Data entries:
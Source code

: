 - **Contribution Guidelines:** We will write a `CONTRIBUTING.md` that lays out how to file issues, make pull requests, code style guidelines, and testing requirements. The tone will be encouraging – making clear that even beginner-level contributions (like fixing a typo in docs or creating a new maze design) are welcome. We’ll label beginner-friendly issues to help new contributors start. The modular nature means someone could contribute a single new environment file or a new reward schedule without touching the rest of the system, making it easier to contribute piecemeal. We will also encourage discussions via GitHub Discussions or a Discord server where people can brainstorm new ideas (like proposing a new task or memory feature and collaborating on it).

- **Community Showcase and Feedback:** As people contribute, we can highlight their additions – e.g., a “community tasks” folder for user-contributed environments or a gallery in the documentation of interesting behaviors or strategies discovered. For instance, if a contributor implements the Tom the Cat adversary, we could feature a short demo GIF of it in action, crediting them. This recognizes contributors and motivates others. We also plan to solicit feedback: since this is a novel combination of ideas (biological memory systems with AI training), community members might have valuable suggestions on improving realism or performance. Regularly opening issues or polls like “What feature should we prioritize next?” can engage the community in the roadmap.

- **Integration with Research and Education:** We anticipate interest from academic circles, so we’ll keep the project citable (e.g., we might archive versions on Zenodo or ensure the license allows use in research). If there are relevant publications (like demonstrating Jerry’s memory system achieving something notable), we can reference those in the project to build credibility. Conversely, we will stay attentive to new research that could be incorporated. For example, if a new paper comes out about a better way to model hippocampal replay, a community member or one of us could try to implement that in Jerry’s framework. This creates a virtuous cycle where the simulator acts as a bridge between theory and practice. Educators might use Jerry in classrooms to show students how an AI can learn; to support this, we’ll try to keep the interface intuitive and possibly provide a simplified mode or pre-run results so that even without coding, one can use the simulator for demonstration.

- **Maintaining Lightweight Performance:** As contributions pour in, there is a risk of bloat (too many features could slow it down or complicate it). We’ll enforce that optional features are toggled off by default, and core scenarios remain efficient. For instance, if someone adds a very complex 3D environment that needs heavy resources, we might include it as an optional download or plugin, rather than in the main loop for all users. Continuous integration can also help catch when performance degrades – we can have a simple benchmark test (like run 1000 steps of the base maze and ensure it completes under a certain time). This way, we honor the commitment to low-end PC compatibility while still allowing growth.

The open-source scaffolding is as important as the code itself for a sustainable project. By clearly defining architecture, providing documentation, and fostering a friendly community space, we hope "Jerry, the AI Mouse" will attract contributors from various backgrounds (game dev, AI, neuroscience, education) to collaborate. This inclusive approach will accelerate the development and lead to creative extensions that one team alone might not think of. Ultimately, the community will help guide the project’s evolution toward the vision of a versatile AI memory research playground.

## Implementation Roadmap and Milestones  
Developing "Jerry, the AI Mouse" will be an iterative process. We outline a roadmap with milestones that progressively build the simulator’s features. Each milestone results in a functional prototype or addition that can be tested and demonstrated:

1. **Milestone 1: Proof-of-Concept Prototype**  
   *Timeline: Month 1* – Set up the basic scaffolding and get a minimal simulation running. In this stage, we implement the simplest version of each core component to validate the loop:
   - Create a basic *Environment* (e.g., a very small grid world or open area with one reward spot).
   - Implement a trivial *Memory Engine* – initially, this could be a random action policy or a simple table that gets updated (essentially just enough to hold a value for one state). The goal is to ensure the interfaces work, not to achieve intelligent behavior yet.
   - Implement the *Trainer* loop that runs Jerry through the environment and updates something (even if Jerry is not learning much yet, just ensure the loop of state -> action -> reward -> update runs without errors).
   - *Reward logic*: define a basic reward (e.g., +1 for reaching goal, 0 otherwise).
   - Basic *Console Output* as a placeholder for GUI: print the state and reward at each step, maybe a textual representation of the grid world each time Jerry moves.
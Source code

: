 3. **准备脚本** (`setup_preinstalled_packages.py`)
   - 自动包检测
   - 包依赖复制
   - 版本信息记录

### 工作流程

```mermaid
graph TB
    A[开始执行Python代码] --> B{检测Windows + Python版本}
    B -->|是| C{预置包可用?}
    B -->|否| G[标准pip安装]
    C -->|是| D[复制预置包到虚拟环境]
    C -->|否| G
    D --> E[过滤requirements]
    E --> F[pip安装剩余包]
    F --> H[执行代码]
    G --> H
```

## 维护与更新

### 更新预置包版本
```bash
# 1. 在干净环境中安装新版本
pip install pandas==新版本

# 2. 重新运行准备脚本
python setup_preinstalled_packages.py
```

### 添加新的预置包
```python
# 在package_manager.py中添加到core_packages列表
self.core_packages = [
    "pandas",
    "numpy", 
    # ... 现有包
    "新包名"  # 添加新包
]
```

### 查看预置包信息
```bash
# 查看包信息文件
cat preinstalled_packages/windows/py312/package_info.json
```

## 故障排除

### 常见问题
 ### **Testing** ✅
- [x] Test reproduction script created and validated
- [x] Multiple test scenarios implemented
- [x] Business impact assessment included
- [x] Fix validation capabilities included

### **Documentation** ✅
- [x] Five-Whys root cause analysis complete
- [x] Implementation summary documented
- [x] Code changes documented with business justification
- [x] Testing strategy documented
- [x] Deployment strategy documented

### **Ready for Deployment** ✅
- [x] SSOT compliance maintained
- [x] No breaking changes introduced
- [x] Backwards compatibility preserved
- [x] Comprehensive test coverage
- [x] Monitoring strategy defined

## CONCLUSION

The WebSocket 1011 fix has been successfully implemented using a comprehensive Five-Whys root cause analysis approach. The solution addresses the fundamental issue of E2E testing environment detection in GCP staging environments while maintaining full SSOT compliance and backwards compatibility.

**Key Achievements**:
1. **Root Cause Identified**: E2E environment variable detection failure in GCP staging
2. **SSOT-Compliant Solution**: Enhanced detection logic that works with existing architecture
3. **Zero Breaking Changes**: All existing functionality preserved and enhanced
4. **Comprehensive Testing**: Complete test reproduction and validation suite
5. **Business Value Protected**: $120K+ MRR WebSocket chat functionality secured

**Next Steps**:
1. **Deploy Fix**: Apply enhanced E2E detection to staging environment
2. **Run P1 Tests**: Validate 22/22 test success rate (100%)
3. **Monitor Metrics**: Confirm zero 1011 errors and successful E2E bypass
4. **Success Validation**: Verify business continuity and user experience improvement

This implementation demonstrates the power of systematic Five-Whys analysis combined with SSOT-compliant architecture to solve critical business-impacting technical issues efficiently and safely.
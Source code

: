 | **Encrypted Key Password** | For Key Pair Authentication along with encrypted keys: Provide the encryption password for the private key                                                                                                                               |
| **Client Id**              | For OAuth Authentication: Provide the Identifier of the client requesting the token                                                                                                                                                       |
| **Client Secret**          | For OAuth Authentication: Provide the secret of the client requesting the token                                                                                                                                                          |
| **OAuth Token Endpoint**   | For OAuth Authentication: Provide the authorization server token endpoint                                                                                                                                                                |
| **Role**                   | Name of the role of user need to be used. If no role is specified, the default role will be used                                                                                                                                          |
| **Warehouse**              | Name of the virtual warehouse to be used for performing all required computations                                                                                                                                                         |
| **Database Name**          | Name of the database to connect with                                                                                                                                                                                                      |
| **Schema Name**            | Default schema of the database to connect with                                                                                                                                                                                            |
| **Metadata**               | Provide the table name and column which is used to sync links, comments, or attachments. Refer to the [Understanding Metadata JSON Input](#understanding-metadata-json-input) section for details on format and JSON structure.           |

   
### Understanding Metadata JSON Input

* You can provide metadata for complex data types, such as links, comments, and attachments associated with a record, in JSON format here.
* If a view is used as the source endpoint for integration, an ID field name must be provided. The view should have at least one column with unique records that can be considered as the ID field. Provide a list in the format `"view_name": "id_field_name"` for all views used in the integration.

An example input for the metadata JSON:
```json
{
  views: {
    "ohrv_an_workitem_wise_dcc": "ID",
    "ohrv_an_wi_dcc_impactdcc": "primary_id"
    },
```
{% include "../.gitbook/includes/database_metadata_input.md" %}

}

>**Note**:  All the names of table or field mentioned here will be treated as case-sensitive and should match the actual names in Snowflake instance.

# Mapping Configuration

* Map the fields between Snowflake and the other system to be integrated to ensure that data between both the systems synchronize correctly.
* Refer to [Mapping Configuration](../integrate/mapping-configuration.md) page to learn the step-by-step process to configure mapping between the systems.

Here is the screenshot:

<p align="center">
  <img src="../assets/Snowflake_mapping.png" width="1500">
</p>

#### WHAT IS BEING ASKED:
Copy all lines of the records in which the string "goal" can be found.

#### TASK SOLUTION:
   - Implement a trivial *Memory Engine* – initially, this could be a random action policy or a simple table that gets updated (essentially just enough to hold a value for one state). The goal is to ensure the interfaces work, not to achieve intelligent behavior yet.
   - *Reward logic*: define a basic reward (e.g., +1 for reaching goal, 0 otherwise).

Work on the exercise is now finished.